The Coastal Post - June, 1998

Life Or Death For The Bolinas Lagoon

By Josh Churchman

The Bolinas Lagoon is at a turning point in its evolution. For thousands of years it was a self-sustaining lagoon. This means it's depth remained constant. In the past 100 years, however, the lagoon has filled with silt to the extent that it may soon close off from the sea and cease to be a lagoon. It may then become a marsh or meadow in another 100 years.

Why this happened is well known, another one of man's interventions with nature. But why is not the question for today. The real question is, do we let it die or do we try to save it as a lagoon? I personally vote for keeping it a lagoon or estuary over the option of watching all the salt-water organisms die when the ocean flow stops.

If we all vote to keep it a lagoon, then the next question is, how? To restore the lagoon to its original state would mean the removal of millions of yards of mud, removing the community of Seadrift, and re-routing two streams back to their original watercourses. Not a realistic goal in this day and age. But returning the lagoon to a self-sustaining state may not be unrealistic, and this is the apparent goal of the Army Corps in their current study on the lagoon. The Army Corps has begun a new wave of effort in the realm of environmental restoration and the Bolinas lagoon is one of their first projects.

A million-plus dollars will be spent in the next two years to study the lagoon with hydrologic models done at the Bay Model near Sausalito. A dozen or more agencies all must be satisfied and public concerns will abound. The lagoon's problem will be deemed very complex and more intensive studies will be asked for. But the very simple reality exists that if the studies take too long, they will be rendered useless by the lagoon closing off from the sea.

In a simplistic overview, the Bolinas lagoon's problem is something called "tidal prism." Basically, tidal prism is the number of gallons that go in or out of a lagoon on a given tidal cycle.
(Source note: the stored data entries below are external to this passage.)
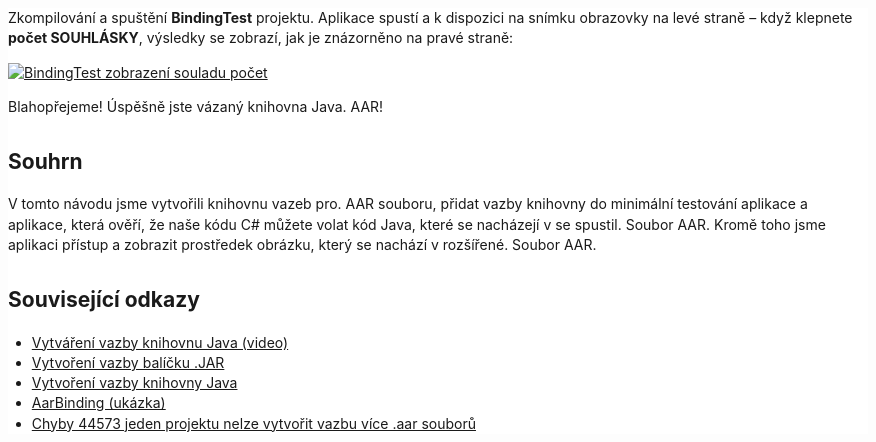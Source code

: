 Zkompilování a spuštění **BindingTest** projektu. Aplikace spustí a k dispozici na snímku obrazovky na levé straně &ndash; když klepnete **počet SOUHLÁSKY**, výsledky se zobrazí, jak je znázorněno na pravé straně:

[![BindingTest zobrazení souladu počet](binding-an-aar-images/13-count-consonants.png)](binding-an-aar-images/13-count-consonants.png#lightbox)


Blahopřejeme! Úspěšně jste vázaný knihovna Java. AAR!



## <a name="summary"></a>Souhrn

V tomto návodu jsme vytvořili knihovnu vazeb pro. AAR souboru, přidat vazby knihovny do minimální testování aplikace a aplikace, která ověří, že naše kódu C# můžete volat kód Java, které se nacházejí v se spustil. Soubor AAR.
Kromě toho jsme aplikaci přístup a zobrazit prostředek obrázku, který se nachází v rozšířené. Soubor AAR.


## <a name="related-links"></a>Související odkazy

- [Vytváření vazby knihovnu Java (video)](https://university.xamarin.com/classes#10090)
- [Vytvoření vazby balíčku .JAR](~/android/platform/binding-java-library/binding-a-jar.md)
- [Vytvoření vazby knihovny Java](~/android/platform/binding-java-library/index.md)
- [AarBinding (ukázka)](https://developer.xamarin.com/samples/monodroid/JavaIntegration/AarBinding)
- [Chyby 44573 jeden projektu nelze vytvořit vazbu více .aar souborů](https://bugzilla.xamarin.com/show_bug.cgi?id=44573)
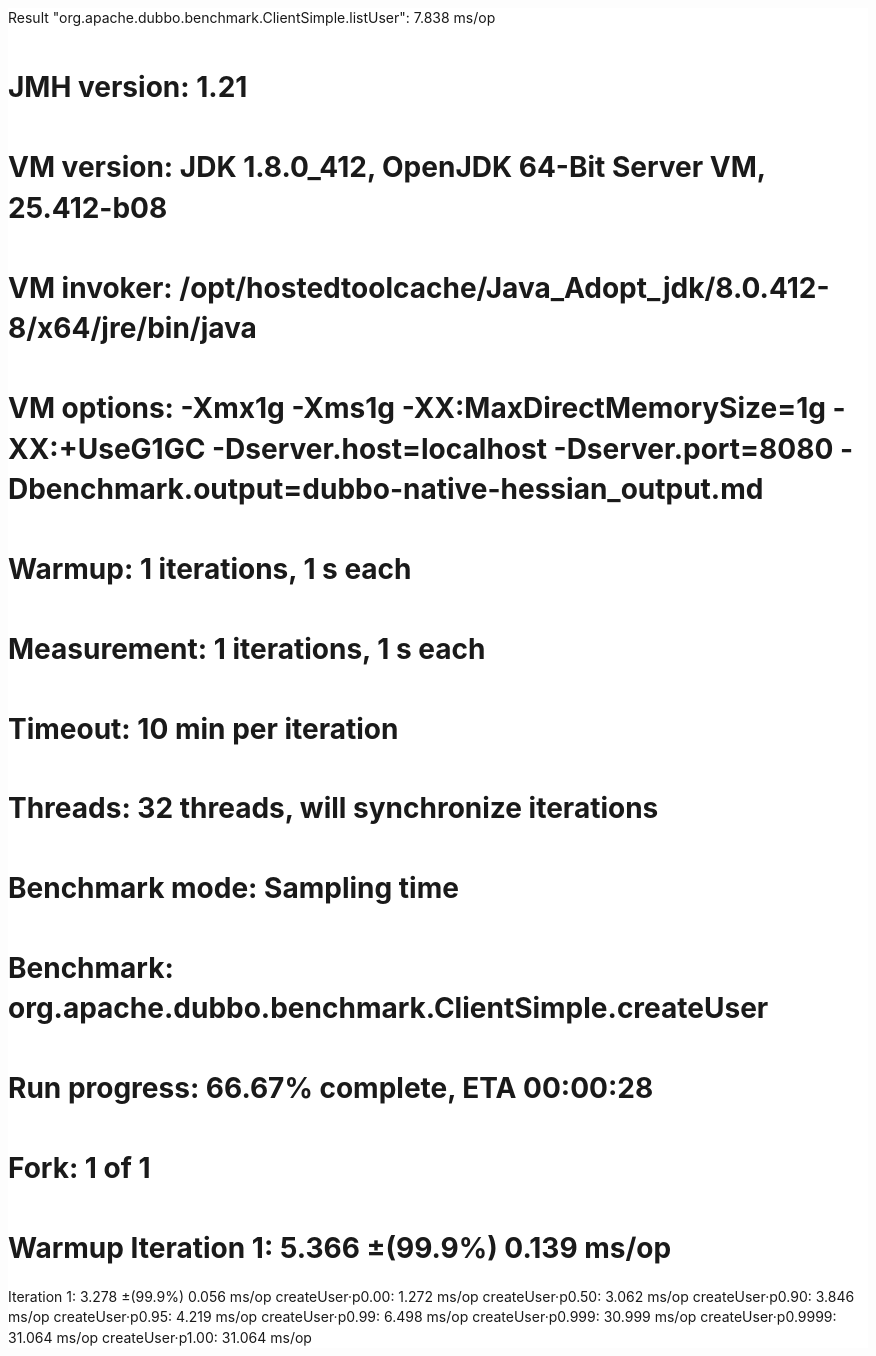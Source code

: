 
Result "org.apache.dubbo.benchmark.ClientSimple.listUser":
  7.838 ms/op


# JMH version: 1.21
# VM version: JDK 1.8.0_412, OpenJDK 64-Bit Server VM, 25.412-b08
# VM invoker: /opt/hostedtoolcache/Java_Adopt_jdk/8.0.412-8/x64/jre/bin/java
# VM options: -Xmx1g -Xms1g -XX:MaxDirectMemorySize=1g -XX:+UseG1GC -Dserver.host=localhost -Dserver.port=8080 -Dbenchmark.output=dubbo-native-hessian_output.md
# Warmup: 1 iterations, 1 s each
# Measurement: 1 iterations, 1 s each
# Timeout: 10 min per iteration
# Threads: 32 threads, will synchronize iterations
# Benchmark mode: Sampling time
# Benchmark: org.apache.dubbo.benchmark.ClientSimple.createUser

# Run progress: 66.67% complete, ETA 00:00:28
# Fork: 1 of 1
# Warmup Iteration   1: 5.366 ±(99.9%) 0.139 ms/op
Iteration   1: 3.278 ±(99.9%) 0.056 ms/op
                 createUser·p0.00:   1.272 ms/op
                 createUser·p0.50:   3.062 ms/op
                 createUser·p0.90:   3.846 ms/op
                 createUser·p0.95:   4.219 ms/op
                 createUser·p0.99:   6.498 ms/op
                 createUser·p0.999:  30.999 ms/op
                 createUser·p0.9999: 31.064 ms/op
                 createUser·p1.00:   31.064 ms/op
Or how much water will it hold. The greater the tidal prism, the greater the circulation or flushing. The greater the flushing, the better for removing silt in the winter flooding. As the tidal prism decreases, the silt all settles out in the lagoon rather than being carried out to sea. Similar to putting too many bricks in your toilet trying to save water-one too many bricks and nothing will flush.

I attended the public meeting held by the Army Corps and I was stunned by the stance some of our local groups are taking on this issue.

The Sierra Club seems to have so many concerns that one might get the idea they want the lagoon to fill in and die. The Audubon Society is non-committal, the park service and GGNRA have all but said they think it is God's plan to let the Bolinas lagoon go the way of the Indians, and the NOAA, Farallon Sanctuary, which includes the lagoon, is being a hindrance more than a help. Why? All these agencies are supposed to represent the public interest, but I know for a fact they do not represent mine. All the studies mean more money and this money seems to be the driving force more than concern for the life of a lagoon.

Think about it, the problem is simple: do nothing the lagoon dies, do something and all the birds, seals, fish and ghost shrimp will not join the ranks of the homeless. Write letters to some of your favorite groups or agencies and tell them how you feel; ask them where they stand on this life-and-death situation. It would be a marvelous event to see all the concerned groups set their differences aside and work for something together. There have been plenty of studies done already, we should stop spending money pushing paper around and instead move some mud.